▶ **TRY IT**
Could you show each line of the records that contains the word "gettext"?

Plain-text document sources
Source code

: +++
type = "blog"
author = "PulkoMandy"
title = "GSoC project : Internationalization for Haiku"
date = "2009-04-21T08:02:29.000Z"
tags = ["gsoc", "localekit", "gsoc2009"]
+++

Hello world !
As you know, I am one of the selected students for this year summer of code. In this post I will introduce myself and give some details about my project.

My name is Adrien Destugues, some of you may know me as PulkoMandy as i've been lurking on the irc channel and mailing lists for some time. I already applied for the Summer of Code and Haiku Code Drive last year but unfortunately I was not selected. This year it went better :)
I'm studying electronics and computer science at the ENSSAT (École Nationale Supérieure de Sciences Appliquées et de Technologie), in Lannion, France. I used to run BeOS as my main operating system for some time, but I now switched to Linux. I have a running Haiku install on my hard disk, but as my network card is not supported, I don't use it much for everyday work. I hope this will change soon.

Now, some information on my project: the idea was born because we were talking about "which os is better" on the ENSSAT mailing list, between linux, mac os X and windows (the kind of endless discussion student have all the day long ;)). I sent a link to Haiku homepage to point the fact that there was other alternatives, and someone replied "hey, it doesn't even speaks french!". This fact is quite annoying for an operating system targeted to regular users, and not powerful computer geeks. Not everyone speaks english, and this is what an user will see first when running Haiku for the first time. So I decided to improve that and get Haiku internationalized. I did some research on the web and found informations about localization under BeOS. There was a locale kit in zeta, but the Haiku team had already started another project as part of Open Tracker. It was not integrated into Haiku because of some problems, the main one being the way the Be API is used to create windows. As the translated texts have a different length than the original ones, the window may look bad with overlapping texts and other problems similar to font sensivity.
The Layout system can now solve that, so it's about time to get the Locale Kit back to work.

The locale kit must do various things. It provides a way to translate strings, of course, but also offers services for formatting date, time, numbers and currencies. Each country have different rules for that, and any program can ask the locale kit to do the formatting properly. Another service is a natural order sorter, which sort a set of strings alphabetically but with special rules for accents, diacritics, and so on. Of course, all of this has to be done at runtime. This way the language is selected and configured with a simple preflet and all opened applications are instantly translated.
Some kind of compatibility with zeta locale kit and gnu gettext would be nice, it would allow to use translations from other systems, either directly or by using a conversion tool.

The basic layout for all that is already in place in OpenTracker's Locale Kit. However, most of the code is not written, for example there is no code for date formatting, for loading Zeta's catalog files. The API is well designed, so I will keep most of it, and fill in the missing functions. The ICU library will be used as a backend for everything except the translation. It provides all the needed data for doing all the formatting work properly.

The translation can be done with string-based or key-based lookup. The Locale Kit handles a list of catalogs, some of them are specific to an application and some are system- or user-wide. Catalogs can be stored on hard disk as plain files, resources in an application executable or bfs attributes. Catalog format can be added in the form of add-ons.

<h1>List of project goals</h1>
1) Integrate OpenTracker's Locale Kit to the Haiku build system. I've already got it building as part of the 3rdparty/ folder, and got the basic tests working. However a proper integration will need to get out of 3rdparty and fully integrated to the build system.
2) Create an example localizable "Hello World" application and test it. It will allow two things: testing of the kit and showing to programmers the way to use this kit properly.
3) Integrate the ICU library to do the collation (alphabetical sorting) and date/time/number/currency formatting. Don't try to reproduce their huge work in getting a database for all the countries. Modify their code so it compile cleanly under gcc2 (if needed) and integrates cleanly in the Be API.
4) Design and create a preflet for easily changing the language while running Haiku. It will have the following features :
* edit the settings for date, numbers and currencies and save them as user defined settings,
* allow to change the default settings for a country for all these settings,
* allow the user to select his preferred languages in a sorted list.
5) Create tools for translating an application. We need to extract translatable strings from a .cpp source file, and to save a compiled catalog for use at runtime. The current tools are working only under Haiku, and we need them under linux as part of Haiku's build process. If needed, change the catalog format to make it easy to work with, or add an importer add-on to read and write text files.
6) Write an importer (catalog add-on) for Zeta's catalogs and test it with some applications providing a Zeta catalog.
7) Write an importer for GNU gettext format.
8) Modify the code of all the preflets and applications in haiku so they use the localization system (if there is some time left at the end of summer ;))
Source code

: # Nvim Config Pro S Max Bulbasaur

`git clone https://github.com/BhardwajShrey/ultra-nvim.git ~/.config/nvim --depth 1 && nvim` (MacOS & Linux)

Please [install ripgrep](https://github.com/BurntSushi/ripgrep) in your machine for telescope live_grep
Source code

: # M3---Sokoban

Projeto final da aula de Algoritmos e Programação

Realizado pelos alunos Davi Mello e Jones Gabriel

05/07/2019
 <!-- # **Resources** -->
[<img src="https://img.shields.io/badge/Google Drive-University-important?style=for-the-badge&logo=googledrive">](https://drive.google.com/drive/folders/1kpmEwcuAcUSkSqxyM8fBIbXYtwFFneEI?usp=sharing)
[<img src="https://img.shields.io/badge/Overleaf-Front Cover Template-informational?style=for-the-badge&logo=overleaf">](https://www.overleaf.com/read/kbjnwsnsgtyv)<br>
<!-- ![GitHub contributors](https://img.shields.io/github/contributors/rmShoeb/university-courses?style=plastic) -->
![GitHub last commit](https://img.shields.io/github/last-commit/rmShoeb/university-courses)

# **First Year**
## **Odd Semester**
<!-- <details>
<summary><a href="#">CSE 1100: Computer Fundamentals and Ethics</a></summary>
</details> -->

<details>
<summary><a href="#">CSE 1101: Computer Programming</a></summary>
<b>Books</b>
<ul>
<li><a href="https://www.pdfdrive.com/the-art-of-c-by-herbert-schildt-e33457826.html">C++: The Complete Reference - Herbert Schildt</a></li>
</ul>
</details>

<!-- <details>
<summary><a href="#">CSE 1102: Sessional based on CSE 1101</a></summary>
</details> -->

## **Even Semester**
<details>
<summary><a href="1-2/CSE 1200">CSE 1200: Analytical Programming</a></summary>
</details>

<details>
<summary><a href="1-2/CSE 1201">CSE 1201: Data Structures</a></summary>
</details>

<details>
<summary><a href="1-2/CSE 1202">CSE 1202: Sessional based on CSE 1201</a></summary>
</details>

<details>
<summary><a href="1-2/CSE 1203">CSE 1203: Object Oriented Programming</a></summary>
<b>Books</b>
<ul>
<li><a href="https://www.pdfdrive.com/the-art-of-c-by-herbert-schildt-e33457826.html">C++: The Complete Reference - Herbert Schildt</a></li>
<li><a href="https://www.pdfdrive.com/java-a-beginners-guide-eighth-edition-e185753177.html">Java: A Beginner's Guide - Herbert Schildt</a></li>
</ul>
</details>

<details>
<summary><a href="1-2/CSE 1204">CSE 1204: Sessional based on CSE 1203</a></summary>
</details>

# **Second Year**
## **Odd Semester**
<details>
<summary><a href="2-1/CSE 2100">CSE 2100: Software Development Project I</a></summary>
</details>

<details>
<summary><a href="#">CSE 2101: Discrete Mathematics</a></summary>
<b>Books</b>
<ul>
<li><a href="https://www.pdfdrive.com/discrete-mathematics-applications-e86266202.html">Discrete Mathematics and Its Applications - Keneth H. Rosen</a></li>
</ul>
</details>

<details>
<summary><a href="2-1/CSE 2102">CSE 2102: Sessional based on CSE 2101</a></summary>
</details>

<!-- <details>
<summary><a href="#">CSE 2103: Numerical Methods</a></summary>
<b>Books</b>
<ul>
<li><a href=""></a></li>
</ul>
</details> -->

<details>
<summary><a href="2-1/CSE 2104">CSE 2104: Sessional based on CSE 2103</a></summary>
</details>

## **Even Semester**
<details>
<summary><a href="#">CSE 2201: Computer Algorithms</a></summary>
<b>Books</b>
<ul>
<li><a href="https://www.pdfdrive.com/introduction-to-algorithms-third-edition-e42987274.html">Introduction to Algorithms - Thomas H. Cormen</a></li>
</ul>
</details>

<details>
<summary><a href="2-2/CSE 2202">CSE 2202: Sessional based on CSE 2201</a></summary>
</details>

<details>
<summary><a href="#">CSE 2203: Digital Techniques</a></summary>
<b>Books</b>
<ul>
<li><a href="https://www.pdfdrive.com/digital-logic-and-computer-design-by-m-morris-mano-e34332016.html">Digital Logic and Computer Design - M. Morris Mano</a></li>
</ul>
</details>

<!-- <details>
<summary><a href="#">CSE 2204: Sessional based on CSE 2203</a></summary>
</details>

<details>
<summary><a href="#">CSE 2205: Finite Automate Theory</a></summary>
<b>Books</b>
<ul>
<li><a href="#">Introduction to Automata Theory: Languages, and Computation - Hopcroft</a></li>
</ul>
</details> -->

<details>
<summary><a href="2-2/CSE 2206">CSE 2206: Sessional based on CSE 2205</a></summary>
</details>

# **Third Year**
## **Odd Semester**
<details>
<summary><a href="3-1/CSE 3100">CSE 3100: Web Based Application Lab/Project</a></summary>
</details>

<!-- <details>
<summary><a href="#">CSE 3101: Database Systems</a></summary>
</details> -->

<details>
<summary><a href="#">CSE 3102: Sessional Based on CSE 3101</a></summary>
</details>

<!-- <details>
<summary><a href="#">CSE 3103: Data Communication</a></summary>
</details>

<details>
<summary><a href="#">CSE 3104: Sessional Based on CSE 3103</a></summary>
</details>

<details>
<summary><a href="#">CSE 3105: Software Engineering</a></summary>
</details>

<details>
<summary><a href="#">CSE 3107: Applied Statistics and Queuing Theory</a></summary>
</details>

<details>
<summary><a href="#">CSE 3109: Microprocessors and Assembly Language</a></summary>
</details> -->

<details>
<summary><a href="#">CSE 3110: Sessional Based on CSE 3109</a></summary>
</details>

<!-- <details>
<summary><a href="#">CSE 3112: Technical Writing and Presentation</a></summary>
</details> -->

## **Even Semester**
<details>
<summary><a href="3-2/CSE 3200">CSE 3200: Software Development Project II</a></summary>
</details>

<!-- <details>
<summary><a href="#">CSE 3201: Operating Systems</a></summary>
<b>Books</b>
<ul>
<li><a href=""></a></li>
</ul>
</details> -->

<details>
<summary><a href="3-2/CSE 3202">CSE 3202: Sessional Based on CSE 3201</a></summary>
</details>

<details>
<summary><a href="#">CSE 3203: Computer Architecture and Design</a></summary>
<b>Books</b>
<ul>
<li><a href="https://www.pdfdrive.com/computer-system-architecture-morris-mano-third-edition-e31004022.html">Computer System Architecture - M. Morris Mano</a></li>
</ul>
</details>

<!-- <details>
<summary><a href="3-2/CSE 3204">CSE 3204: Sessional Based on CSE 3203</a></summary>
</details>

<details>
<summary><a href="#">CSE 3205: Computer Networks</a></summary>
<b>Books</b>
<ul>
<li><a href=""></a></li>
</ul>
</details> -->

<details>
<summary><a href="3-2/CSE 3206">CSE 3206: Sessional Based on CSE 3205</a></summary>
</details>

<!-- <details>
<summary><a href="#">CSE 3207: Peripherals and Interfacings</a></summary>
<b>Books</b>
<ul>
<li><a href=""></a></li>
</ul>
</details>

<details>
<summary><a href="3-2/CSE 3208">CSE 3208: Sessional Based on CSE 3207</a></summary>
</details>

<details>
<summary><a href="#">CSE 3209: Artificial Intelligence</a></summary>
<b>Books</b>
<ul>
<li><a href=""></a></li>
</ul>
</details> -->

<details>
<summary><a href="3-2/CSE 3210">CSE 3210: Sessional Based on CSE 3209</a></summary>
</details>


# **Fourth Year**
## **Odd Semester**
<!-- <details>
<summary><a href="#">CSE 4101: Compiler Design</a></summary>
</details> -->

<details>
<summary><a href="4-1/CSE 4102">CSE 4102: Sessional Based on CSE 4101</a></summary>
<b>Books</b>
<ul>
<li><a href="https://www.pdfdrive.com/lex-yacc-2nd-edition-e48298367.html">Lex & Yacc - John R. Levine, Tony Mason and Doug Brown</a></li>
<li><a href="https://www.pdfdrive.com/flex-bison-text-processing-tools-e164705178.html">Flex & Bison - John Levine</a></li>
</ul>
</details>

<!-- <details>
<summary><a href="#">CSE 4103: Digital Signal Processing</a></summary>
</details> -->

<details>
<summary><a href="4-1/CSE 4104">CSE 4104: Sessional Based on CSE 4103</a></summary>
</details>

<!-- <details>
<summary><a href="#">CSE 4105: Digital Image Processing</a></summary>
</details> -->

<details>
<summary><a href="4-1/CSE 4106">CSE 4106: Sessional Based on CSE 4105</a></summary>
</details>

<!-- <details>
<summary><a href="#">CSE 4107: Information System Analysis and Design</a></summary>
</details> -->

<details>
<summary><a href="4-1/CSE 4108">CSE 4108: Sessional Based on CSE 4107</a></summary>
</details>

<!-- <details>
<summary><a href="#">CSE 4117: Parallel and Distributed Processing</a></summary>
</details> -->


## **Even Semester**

▶ **WRITTEN SOLUTION**
Some kind of compatibility with zeta locale kit and gnu gettext would be nice, it would allow to use translations from other systems, either directly or by using a conversion tool.
7) Write an importer for GNU gettext format.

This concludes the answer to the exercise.